Люди мало говорили; хорошее настроение покинуло их. И печать серьезности не сходила с лиц.
На улице нельзя было увидеть нормально идущего человека; люди передвигались очень медленно или очень торопливо. Мужчины стали обращаться с женщинами мягче и нежнее. Им хотелось скрыть свою беспомощность, и они пытались помочь им своей верностью. На улицах можно было увидеть небольшие группы людей, они больше молчали, чем говорили. Они внимательно изучали всю трагедию по лицам их спутников, которая была видна в этом живом зеркале.
С наступлением долгих вечеров люди начали собираться в квартирах соседей. Они сидели и часами рассказывали друг другу о чудовищной и смертельной злости и о разных способах и средствах, при помощи которых в разных городах грабили евреев. Обсуждали беззащитность и бессилие, страшную судьбу евреев и основательную систематичность при их уничтожении. Люди были в сильном беспокойстве и бессознательно дрожали от страха […] взрывались. Ежеминутно они замолкали; головы не шевелились, и кровь застывала в жилах. Серьезно обдумывали ситуацию. Глубокие, тяжелые вздохи сидящих толкали на мучительные размышления.

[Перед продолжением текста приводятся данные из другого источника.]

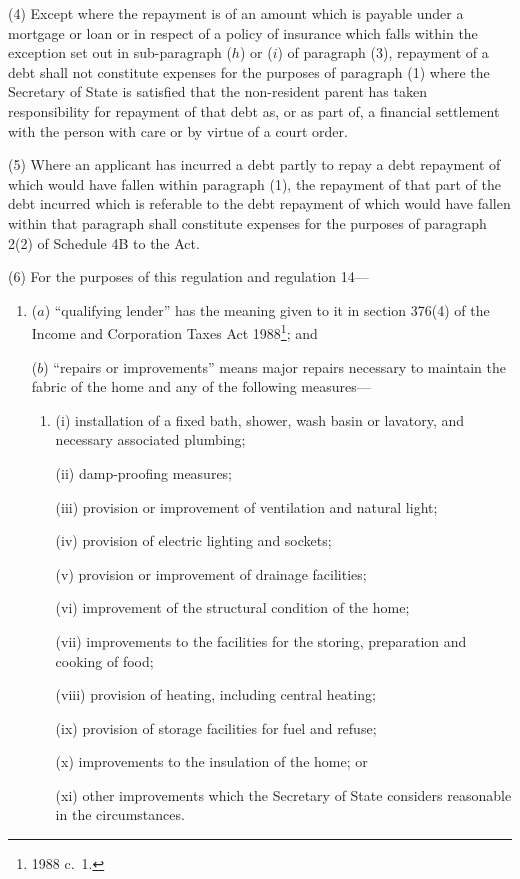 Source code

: \documentclass[12pt,a4paper]{article}
\begin{document}
(4) Except where the repayment is of an amount which is payable under a mortgage or loan or in respect of a policy of insurance which falls within the exception set out in sub-paragraph ($h$)  or ($i$)  of paragraph (3), repayment of a debt shall not constitute expenses for the purposes of paragraph (1) where the Secretary of State is satisfied that the non-resident parent has taken responsibility for repayment of that debt as, or as part of, a financial settlement with the person with care or by virtue of a court order.

(5) Where an applicant has incurred a debt partly to repay a debt repayment of which would have fallen within paragraph (1), the repayment of that part of the debt incurred which is referable to the debt repayment of which would have fallen within that paragraph shall constitute expenses for the purposes of paragraph 2(2) of Schedule 4B to the Act.

(6) For the purposes of this regulation and regulation 14—
\begin{enumerate}\item[]
($a$) “qualifying lender” has the meaning given to it in section 376(4) of the Income and Corporation Taxes Act 1988\footnote{1988 c.\ 1.}; and

($b$) “repairs or improvements” means major repairs necessary to maintain the fabric of the home and any of the following measures—
\begin{enumerate}\item[]
(i) installation of a fixed bath, shower, wash basin or lavatory, and necessary associated plumbing;

(ii) damp-proofing measures;

(iii) provision or improvement of ventilation and natural light;

(iv) provision of electric lighting and sockets;

(v) provision or improvement of drainage facilities;

(vi) improvement of the structural condition of the home;

(vii) improvements to the facilities for the storing, preparation and cooking of food;

(viii) provision of heating, including central heating;

(ix) provision of storage facilities for fuel and refuse;

(x) improvements to the insulation of the home; or

(xi) other improvements which the Secretary of State considers reasonable in the circumstances.
\end{enumerate}
\end{enumerate}
\end{document}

Когда люди ложились спать, они переворачивались с одного бока на другой от возмущения, боли и беспокойства, тяжелые страшные картины возникали в их сознании и мелькали перед глазами.
Усталые и изнемогающие, они пытались найти покой во сне, но стоило глазам закрыться, как сразу вырывали из сна ясные трезвые мысли, мучили и кричали. Как может уснуть отец, который еще не нашел способа спасти своих детей от смерти, но который по-прежнему с ними общается? […] тоже счастье, использовать свободное время для того, чтобы плакать, а участь жены и ребенка его не беспокоят […]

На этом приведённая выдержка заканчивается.